## [WHAT YOU NEED TO DO]
All entries shown below should be duplicated character for character.

»»

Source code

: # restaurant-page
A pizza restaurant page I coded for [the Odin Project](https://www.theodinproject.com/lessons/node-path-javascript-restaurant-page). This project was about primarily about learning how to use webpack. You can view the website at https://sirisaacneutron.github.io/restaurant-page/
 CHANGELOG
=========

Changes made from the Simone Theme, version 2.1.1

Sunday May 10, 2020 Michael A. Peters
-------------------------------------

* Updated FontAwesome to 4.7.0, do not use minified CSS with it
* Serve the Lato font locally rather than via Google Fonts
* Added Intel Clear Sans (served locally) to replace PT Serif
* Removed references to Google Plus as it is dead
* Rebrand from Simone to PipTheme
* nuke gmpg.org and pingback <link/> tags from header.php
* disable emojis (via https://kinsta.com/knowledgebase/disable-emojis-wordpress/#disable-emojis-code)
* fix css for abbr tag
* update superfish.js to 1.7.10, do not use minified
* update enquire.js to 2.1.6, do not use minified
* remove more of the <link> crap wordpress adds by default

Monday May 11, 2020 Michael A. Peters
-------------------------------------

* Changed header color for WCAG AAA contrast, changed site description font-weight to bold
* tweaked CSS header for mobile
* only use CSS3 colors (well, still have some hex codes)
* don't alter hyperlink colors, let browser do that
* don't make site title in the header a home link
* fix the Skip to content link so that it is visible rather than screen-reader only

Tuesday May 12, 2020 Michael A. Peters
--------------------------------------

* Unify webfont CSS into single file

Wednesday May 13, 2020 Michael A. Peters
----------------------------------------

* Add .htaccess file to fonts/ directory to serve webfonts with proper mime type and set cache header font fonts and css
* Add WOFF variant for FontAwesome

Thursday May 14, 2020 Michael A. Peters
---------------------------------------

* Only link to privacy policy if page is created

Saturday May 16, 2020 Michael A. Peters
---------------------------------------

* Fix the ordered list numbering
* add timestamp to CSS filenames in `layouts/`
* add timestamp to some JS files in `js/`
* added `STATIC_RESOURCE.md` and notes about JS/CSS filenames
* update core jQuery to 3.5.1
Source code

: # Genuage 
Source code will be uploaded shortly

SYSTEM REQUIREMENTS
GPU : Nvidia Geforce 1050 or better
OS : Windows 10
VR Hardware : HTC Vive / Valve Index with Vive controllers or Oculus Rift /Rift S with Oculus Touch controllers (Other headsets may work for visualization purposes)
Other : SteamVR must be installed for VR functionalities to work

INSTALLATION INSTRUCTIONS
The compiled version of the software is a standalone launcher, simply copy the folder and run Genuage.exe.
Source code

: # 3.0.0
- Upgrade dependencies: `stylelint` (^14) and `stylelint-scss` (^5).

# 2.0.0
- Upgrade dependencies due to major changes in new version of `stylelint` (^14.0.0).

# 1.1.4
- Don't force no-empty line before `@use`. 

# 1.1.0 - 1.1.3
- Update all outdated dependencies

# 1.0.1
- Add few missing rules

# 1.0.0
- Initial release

««

## [COMPLETED TASK]
Source code

: # restaurant-page
A pizza restaurant page I coded for [the Odin Project](https://www.theodinproject.com/lessons/node-path-javascript-restaurant-page). This project was about primarily about learning how to use webpack. You can view the website at https://sirisaacneutron.github.io/restaurant-page/
 CHANGELOG
=========

Changes made from the Simone Theme, version 2.1.1

Sunday May 10, 2020 Michael A. Peters
-------------------------------------

* Updated FontAwesome to 4.7.0, do not use minified CSS with it
* Serve the Lato font locally rather than via Google Fonts
* Added Intel Clear Sans (served locally) to replace PT Serif
* Removed references to Google Plus as it is dead
* Rebrand from Simone to PipTheme
* nuke gmpg.org and pingback <link/> tags from header.php
* disable emojis (via https://kinsta.com/knowledgebase/disable-emojis-wordpress/#disable-emojis-code)
* fix css for abbr tag
* update superfish.js to 1.7.10, do not use minified
* update enquire.js to 2.1.6, do not use minified
* remove more of the <link> crap wordpress adds by default

Monday May 11, 2020 Michael A. Peters
-------------------------------------

* Changed header color for WCAG AAA contrast, changed site description font-weight to bold
* tweaked CSS header for mobile
* only use CSS3 colors (well, still have some hex codes)
* don't alter hyperlink colors, let browser do that
* don't make site title in the header a home link
* fix the Skip to content link so that it is visible rather than screen-reader only

Tuesday May 12, 2020 Michael A. Peters
--------------------------------------

* Unify webfont CSS into single file

Wednesday May 13, 2020 Michael A. Peters
----------------------------------------

* Add .htaccess file to fonts/ directory to serve webfonts with proper mime type and set cache header font fonts and css
* Add WOFF variant for FontAwesome

Thursday May 14, 2020 Michael A. Peters
---------------------------------------

* Only link to privacy policy if page is created

Saturday May 16, 2020 Michael A. Peters
---------------------------------------

* Fix the ordered list numbering
* add timestamp to CSS filenames in `layouts/`
* add timestamp to some JS files in `js/`
* added `STATIC_RESOURCE.md` and notes about JS/CSS filenames
* update core jQuery to 3.5.1
Source code

: # Genuage 
Source code will be uploaded shortly

SYSTEM REQUIREMENTS
GPU : Nvidia Geforce 1050 or better
OS : Windows 10
VR Hardware : HTC Vive / Valve Index with Vive controllers or Oculus Rift /Rift S with Oculus Touch controllers (Other headsets may work for visualization purposes)
Other : SteamVR must be installed for VR functionalities to work

INSTALLATION INSTRUCTIONS
The compiled version of the software is a standalone launcher, simply copy the folder and run Genuage.exe.
Source code

: # 3.0.0
- Upgrade dependencies: `stylelint` (^14) and `stylelint-scss` (^5).

# 2.0.0
- Upgrade dependencies due to major changes in new version of `stylelint` (^14.0.0).

# 1.1.4
- Don't force no-empty line before `@use`. 

# 1.1.0 - 1.1.3
- Update all outdated dependencies

# 1.0.1
- Add few missing rules

# 1.0.0
- Initial release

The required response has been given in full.